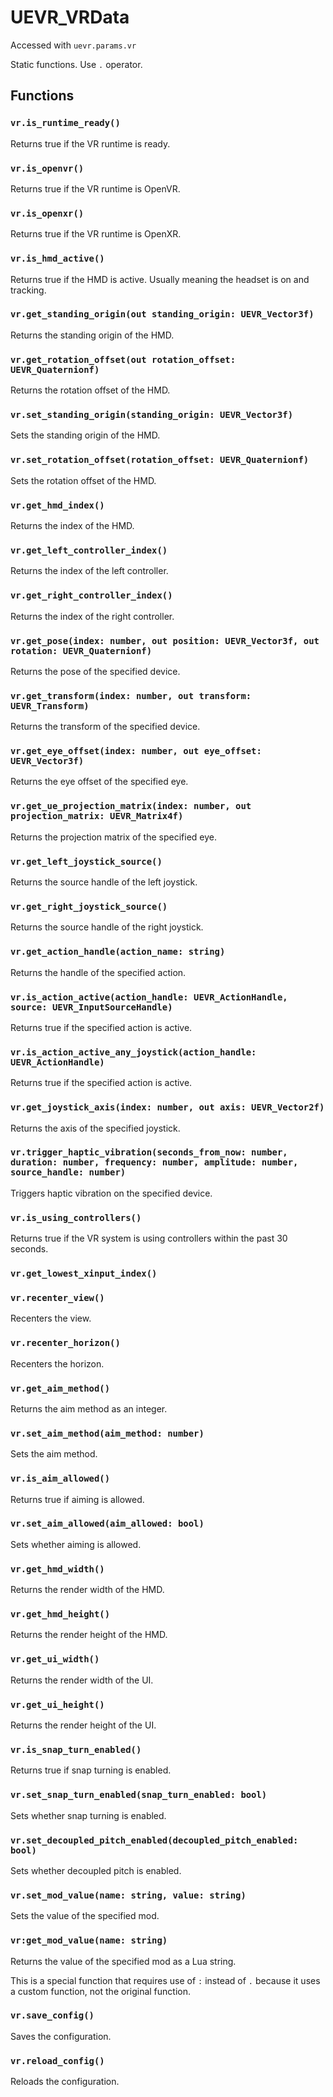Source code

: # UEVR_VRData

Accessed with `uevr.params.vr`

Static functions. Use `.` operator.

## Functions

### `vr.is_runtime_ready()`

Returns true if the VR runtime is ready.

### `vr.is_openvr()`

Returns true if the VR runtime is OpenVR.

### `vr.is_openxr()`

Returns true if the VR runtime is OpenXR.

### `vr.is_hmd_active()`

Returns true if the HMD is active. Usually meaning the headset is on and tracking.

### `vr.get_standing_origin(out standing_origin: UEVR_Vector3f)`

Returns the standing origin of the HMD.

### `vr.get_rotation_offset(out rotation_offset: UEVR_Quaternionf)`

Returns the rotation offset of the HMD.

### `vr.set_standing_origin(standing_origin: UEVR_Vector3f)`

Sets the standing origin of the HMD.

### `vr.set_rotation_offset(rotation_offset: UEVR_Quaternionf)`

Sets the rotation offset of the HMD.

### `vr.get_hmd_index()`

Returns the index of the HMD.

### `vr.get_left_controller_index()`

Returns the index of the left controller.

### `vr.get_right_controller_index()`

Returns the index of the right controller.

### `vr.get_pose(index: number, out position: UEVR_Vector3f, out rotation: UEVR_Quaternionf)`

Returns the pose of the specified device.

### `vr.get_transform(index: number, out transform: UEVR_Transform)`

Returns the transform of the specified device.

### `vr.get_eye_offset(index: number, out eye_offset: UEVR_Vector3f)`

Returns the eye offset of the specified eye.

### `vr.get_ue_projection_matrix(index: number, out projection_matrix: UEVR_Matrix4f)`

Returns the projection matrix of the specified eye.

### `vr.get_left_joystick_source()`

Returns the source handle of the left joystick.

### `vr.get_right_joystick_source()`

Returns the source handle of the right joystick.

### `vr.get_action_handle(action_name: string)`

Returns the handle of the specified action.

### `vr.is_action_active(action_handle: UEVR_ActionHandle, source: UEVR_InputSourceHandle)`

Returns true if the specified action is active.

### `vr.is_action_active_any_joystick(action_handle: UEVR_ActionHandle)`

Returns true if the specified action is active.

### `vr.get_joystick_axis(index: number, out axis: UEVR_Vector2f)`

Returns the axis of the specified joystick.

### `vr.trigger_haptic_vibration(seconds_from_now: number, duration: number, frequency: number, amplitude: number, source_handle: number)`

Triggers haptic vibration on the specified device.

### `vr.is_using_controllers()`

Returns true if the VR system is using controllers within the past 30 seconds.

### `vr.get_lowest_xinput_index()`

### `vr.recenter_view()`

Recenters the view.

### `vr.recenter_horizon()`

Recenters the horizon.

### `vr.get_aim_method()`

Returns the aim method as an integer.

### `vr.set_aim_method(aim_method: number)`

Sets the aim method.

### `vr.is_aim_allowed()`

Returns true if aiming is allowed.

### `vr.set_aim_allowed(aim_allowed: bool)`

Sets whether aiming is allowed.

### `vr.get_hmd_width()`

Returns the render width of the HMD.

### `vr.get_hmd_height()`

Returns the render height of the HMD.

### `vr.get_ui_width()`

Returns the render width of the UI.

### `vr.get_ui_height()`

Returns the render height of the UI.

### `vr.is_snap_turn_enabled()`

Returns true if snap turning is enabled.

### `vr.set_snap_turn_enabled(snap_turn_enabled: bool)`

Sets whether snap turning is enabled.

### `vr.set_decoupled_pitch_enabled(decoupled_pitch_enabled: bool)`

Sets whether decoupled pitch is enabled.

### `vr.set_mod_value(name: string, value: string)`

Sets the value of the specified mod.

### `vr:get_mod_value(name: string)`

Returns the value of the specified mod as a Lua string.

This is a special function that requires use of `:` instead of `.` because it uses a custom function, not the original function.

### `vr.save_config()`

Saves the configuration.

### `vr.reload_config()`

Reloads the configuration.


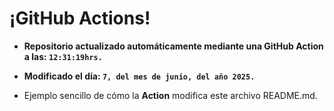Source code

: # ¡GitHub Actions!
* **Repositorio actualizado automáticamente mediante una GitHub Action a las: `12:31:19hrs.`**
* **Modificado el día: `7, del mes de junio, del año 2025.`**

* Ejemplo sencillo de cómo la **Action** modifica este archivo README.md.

◆ ◆ ◆

→ Work instruction
Print exactly the lines of the listing above starting at the line containing "Returns the render height of the HMD." and ending at the line containing "Returns true if snap turning is enabled.", both included.

→ Answer to the problem
Returns the render height of the HMD.

### `vr.get_ui_width()`

Returns the render width of the UI.

### `vr.get_ui_height()`

Returns the render height of the UI.

### `vr.is_snap_turn_enabled()`

Returns true if snap turning is enabled.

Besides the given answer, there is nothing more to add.